Segment Start: Input
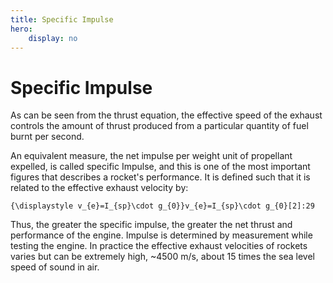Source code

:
 ```yaml
---
title: Specific Impulse
hero:
    display: no
---
```


# Specific Impulse

As can be seen from the thrust equation, the effective speed of the exhaust controls the amount of thrust produced from a particular quantity of fuel burnt per second.

An equivalent measure, the net impulse per weight unit of propellant expelled, is called specific Impulse, and this is one of the most important figures that describes a rocket's performance. It is defined such that it is related to the effective exhaust velocity by:

```
{\displaystyle v_{e}=I_{sp}\cdot g_{0}}v_{e}=I_{sp}\cdot g_{0}[2]:29
```

Thus, the greater the specific impulse, the greater the net thrust and performance of the engine. Impulse is determined by measurement while testing the engine. In practice the effective exhaust velocities of rockets varies but can be extremely high, ~4500 m/s, about 15 times the sea level speed of sound in air.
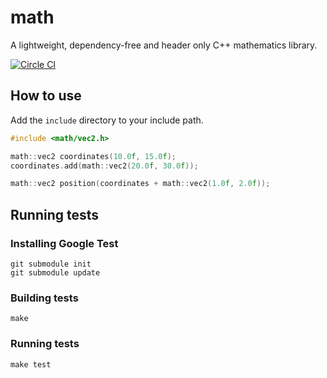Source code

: # math
A lightweight, dependency-free and header only C++ mathematics library.

[![Circle CI](https://circleci.com/gh/madureira/math.svg?style=svg)](https://circleci.com/gh/madureira/math)

## How to use

Add the `include` directory to your include path.

```c
#include <math/vec2.h>

math::vec2 coordinates(10.0f, 15.0f);
coordinates.add(math::vec2(20.0f, 30.0f));

math::vec2 position(coordinates + math::vec2(1.0f, 2.0f));
```

## Running tests

### Installing Google Test

```
git submodule init
git submodule update
```

### Building tests

```
make
```

### Running tests

```
make test
```
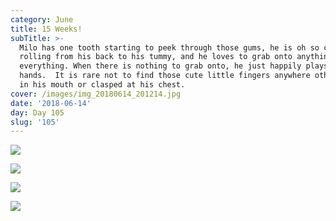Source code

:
 ```yaml
---
category: June
title: 15 Weeks!
subTitle: >-
  Milo has one tooth starting to peek through those gums, he is oh so close to
  rolling from his back to his tummy, and he loves to grab onto anything and
  everything. When there is nothing to grab onto, he just happily plays with his
  hands.  It is rare not to find those cute little fingers anywhere other than
  in his mouth or clasped at his chest.    
cover: /images/img_20180614_201214.jpg
date: '2018-06-14'
day: Day 105
slug: '105'
---
```

![](/images/img_20180614_201214.jpg)

![](/images/img_20180614_201217.jpg)

![](/images/snapchat-479496624.jpg)

![](/images/img_20180614_070300.jpg)
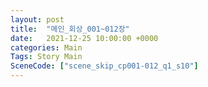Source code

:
 ```yaml
---
layout: post
title:  "메인_회상_001~012장"
date:   2021-12-25 10:00:00 +0000
categories: Main
Tags: Story Main
SceneCode: ["scene_skip_cp001-012_q1_s10"]
---
```

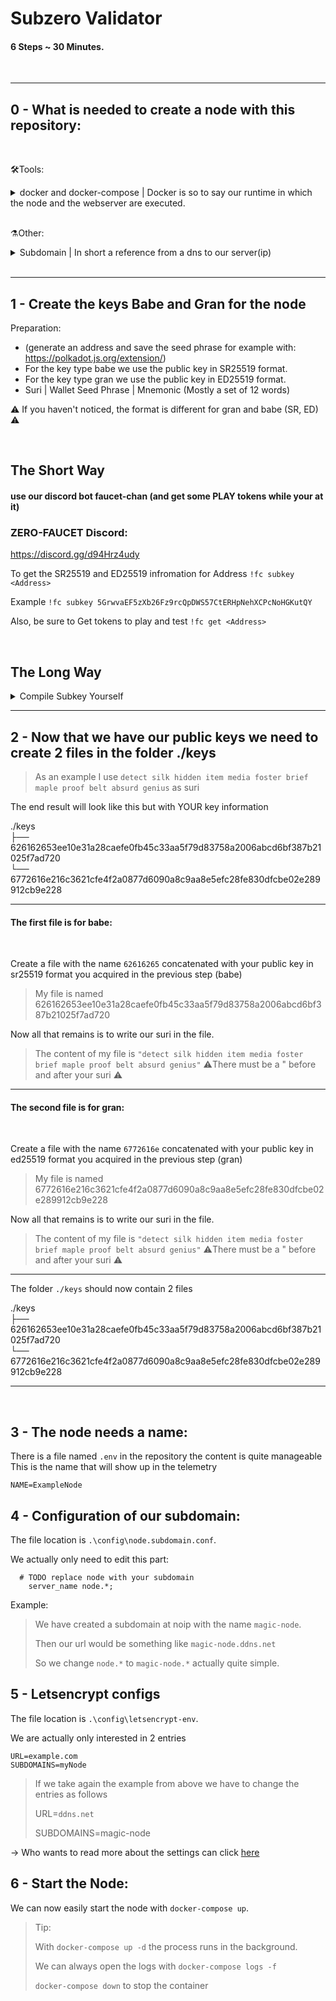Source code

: # Subzero Validator
#### 6 Steps ~ 30 Minutes.

<br/>

---

## 0 - What is needed to create a node with this repository:

<br/>

🛠️Tools: 

<details><summary>docker and docker-compose | Docker is so to say our runtime in which the node and the webserver are executed.</summary>
<h3>Linux</h3>
<a href="https://docs.docker.com/engine/install/ubuntu/">Install Docker Engine</a>
<br/>
<a href ="https://docs.docker.com/compose/install/">Install Docker Compose</a>
<br/>
<a href="https://docs.docker.com/engine/install/linux-postinstall/">Post-installation steps for Linux</a>
<hr>
<h3>Windows:</h3>
<a href="https://hub.docker.com/editions/community/docker-ce-desktop-windows"> 
Docker Desktop for Windows</a>
</details>

<br/>

⚗️Other: 

<details><summary>Subdomain | In short a reference from a dns to our server(ip)</summary>
<br/>
There are several ways to get a subdomain. I will show you 2 ways

<br/>

- You can buy a domain from a provider like https://www.namecheap.com/
- There are also free providers that quickly provide you with a subdomain, for example https://www.noip.com/remote-access

<h3>Namecheap</h3>

1.  Buy a domain you like.
2.  DNS Config -> Here is a nice tutorial for your settings (Subdomain that points to an IP address
    ): https://www.namecheap.com/support/knowledgebase/article.aspx/9776/2237/how-to-create-a-subdomain-for-my-domain

<h3>Noip</h3>

1.  Create an account
2.  Create DNS HOST (A) Record -> Here is a nice tutorial: https://www.noip.com/support/knowledgebase/configure-ip-hostname/
</details>
<br/>

---

## 1 - Create the keys Babe and Gran for the node

Preparation:
- (generate an address and save the seed phrase for example with: https://polkadot.js.org/extension/)
- For the key type babe we use the public key in SR25519 format.
- For the key type gran we use the public key in ED25519 format.
- Suri | Wallet Seed Phrase | Mnemonic (Mostly a set of 12 words)

⚠️ If you haven't noticed, the format is different for gran and babe (SR, ED) ⚠️

<br/>

## The Short Way
#### use our discord bot faucet-chan (and get some PLAY tokens while your at it)

### ZERO-FAUCET Discord:
https://discord.gg/d94Hrz4udy

To get the SR25519 and ED25519 infromation for Address
```!fc subkey <Address>```

Example
```!fc subkey 5GrwvaEF5zXb26Fz9rcQpDWS57CtERHpNehXCPcNoHGKutQY```

Also, be sure to Get tokens to play and test
```!fc get <Address>```

<br/>

## The Long Way

<details><summary>Compile Subkey Yourself</summary>
How do we get the SR25519 and ED25519 public key from our suri:

> As an example I use `detect silk hidden item media foster brief maple proof belt absurd genius` as suri

We can get more detailed information about our suri with the <a href="https://substrate.dev/docs/en/knowledgebase/integrate/subkey">subkey tool:</a>

```
curl https://getsubstrate.io -sSf | bash -s -- --fast
source ~/.cargo/env
cargo install --force subkey --git https://github.com/paritytech/substrate --version 2.0.0
```

### Keys

SR25519(babe):

> subkey inspect --scheme sr25519 "detect silk hidden item media foster brief maple proof belt absurd genius"

```
Secret phrase `detect silk hidden item media foster brief maple proof belt absurd genius` is account:
  Secret seed:      0x1aed0fdf143ae27af37f3d0e7025733756a2c45a62c887216871074a2efcc162
  Public key (hex): 0x3ee10e31a28caefe0fb45c33aa5f79d83758a2006abcd6bf387b21025f7ad720
  Account ID:       0x3ee10e31a28caefe0fb45c33aa5f79d83758a2006abcd6bf387b21025f7ad720
  SS58 Address:     5DV9gUdX8ijEwvmdnxs2EPLGTfCJv88MvUbZ1Y8sSaXyktHA
```

ED25519(gran):

> subkey inspect --scheme ed25519 "detect silk hidden item media foster brief maple proof belt absurd genius"

```
Secret phrase `detect silk hidden item media foster brief maple proof belt absurd genius` is account:
  Secret seed:      0x1aed0fdf143ae27af37f3d0e7025733756a2c45a62c887216871074a2efcc162
  Public key (hex): 0x216c3621cfe4f2a0877d6090a8c9aa8e5efc28fe830dfcbe02e289912cb9e228
  Account ID:       0x216c3621cfe4f2a0877d6090a8c9aa8e5efc28fe830dfcbe02e289912cb9e228
  SS58 Address:     5CpXam2wJnDQPeatRAFBr3Q45EzRJgamHVxSWguBsnfswvTG
```
</details>

---

## 2 - Now that we have our public keys we need to create 2 files in the folder ./keys

> As an example I use `detect silk hidden item media foster brief maple proof belt absurd genius` as suri

The end result will look like this but with YOUR key information

./keys
<br/>
├── 626162653ee10e31a28caefe0fb45c33aa5f79d83758a2006abcd6bf387b21025f7ad720
<br/>
└── 6772616e216c3621cfe4f2a0877d6090a8c9aa8e5efc28fe830dfcbe02e289912cb9e228
<br/>

---

#### The first file is for babe:

<br/>

Create a file with the name `62616265` concatenated with your public key in sr25519 format you acquired in the previous step (babe)

> My file is named 626162653ee10e31a28caefe0fb45c33aa5f79d83758a2006abcd6bf387b21025f7ad720

Now all that remains is to write our suri in the file.

> The content of my file is `"detect silk hidden item media foster brief maple proof belt absurd genius"` ⚠️There must be a " before and after your suri ⚠️

---

#### The second file is for gran:

<br/>

Create a file with the name `6772616e` concatenated with your public key in ed25519 format you acquired in the previous step (gran)

> My file is named 6772616e216c3621cfe4f2a0877d6090a8c9aa8e5efc28fe830dfcbe02e289912cb9e228

Now all that remains is to write our suri in the file.

> The content of my file is `"detect silk hidden item media foster brief maple proof belt absurd genius"` ⚠️There must be a " before and after your suri ⚠️

---

The folder `./keys` should now contain 2 files

./keys
<br/>
├── 626162653ee10e31a28caefe0fb45c33aa5f79d83758a2006abcd6bf387b21025f7ad720
<br/>
└── 6772616e216c3621cfe4f2a0877d6090a8c9aa8e5efc28fe830dfcbe02e289912cb9e228
<br/>

---

<br/>

## 3 - The node needs a name:

There is a file named `.env` in the repository the content is quite manageable
This is the name that will show up in the telemetry

```
NAME=ExampleNode
```

## 4 - Configuration of our subdomain:

The file location is `.\config\node.subdomain.conf`.

We actually only need to edit this part:

```
  # TODO replace node with your subdomain
    server_name node.*;
```

Example:

> We have created a subdomain at noip with the name `magic-node`.
>
> Then our url would be something like `magic-node.ddns.net`
>
> So we change `node.*` to `magic-node.*` actually quite simple.

## 5 - Letsencrypt configs

The file location is `.\config\letsencrypt-env`.

We are actually only interested in 2 entries

```
URL=example.com
SUBDOMAINS=myNode
```

> If we take again the example from above we have to change the entries as follows
>
> URL=`ddns.net`
>
> SUBDOMAINS=magic-node

-> Who wants to read more about the settings can click <a href="https://github.com/linuxserver/docker-letsencrypt#parameters">here</a>

## 6 - Start the Node:

We can now easily start the node with `docker-compose up`.

> Tip:
>
> With `docker-compose up -d` the process runs in the background.
>
> We can always open the logs with `docker-compose logs -f`
>
> `docker-compose down` to stop the container
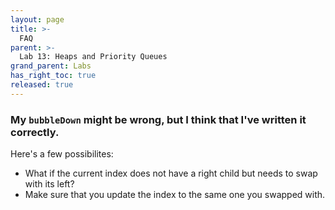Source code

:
 ```yaml
---
layout: page
title: >-
  FAQ
parent: >-
  Lab 13: Heaps and Priority Queues
grand_parent: Labs
has_right_toc: true
released: true
---
```


### My `bubbleDown` might be wrong, but I think that I've written it correctly.

Here's a few possibilites:

- What if the current index does not have a right child but needs to swap with
  its left?
- Make sure that you update the index to the same one you swapped with.
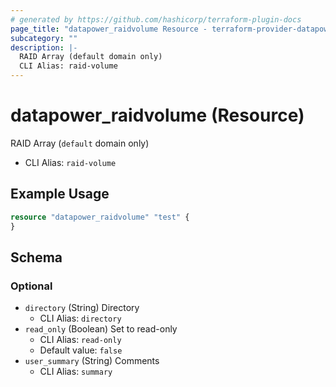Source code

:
 ```yaml
---
# generated by https://github.com/hashicorp/terraform-plugin-docs
page_title: "datapower_raidvolume Resource - terraform-provider-datapower"
subcategory: ""
description: |-
  RAID Array (default domain only)
  CLI Alias: raid-volume
---
```


# datapower_raidvolume (Resource)

RAID Array (`default` domain only)
  - CLI Alias: `raid-volume`

## Example Usage

```terraform
resource "datapower_raidvolume" "test" {
}
```

<!-- schema generated by tfplugindocs -->
## Schema

### Optional

- `directory` (String) Directory
  - CLI Alias: `directory`
- `read_only` (Boolean) Set to read-only
  - CLI Alias: `read-only`
  - Default value: `false`
- `user_summary` (String) Comments
  - CLI Alias: `summary`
Segment End: Input
Write out, from the lines above, only those from the line with "## 0 - What" to the line with "an IP address", exactly as given, including the first and the last.

## 0 - What is needed to create a node with this repository:

<br/>

🛠️Tools: 

<details><summary>docker and docker-compose | Docker is so to say our runtime in which the node and the webserver are executed.</summary>
<h3>Linux</h3>
<a href="https://docs.docker.com/engine/install/ubuntu/">Install Docker Engine</a>
<br/>
<a href ="https://docs.docker.com/compose/install/">Install Docker Compose</a>
<br/>
<a href="https://docs.docker.com/engine/install/linux-postinstall/">Post-installation steps for Linux</a>
<hr>
<h3>Windows:</h3>
<a href="https://hub.docker.com/editions/community/docker-ce-desktop-windows"> 
Docker Desktop for Windows</a>
</details>

<br/>

⚗️Other: 

<details><summary>Subdomain | In short a reference from a dns to our server(ip)</summary>
<br/>
There are several ways to get a subdomain. I will show you 2 ways

<br/>

- You can buy a domain from a provider like https://www.namecheap.com/
- There are also free providers that quickly provide you with a subdomain, for example https://www.noip.com/remote-access

<h3>Namecheap</h3>

1.  Buy a domain you like.
2.  DNS Config -> Here is a nice tutorial for your settings (Subdomain that points to an IP address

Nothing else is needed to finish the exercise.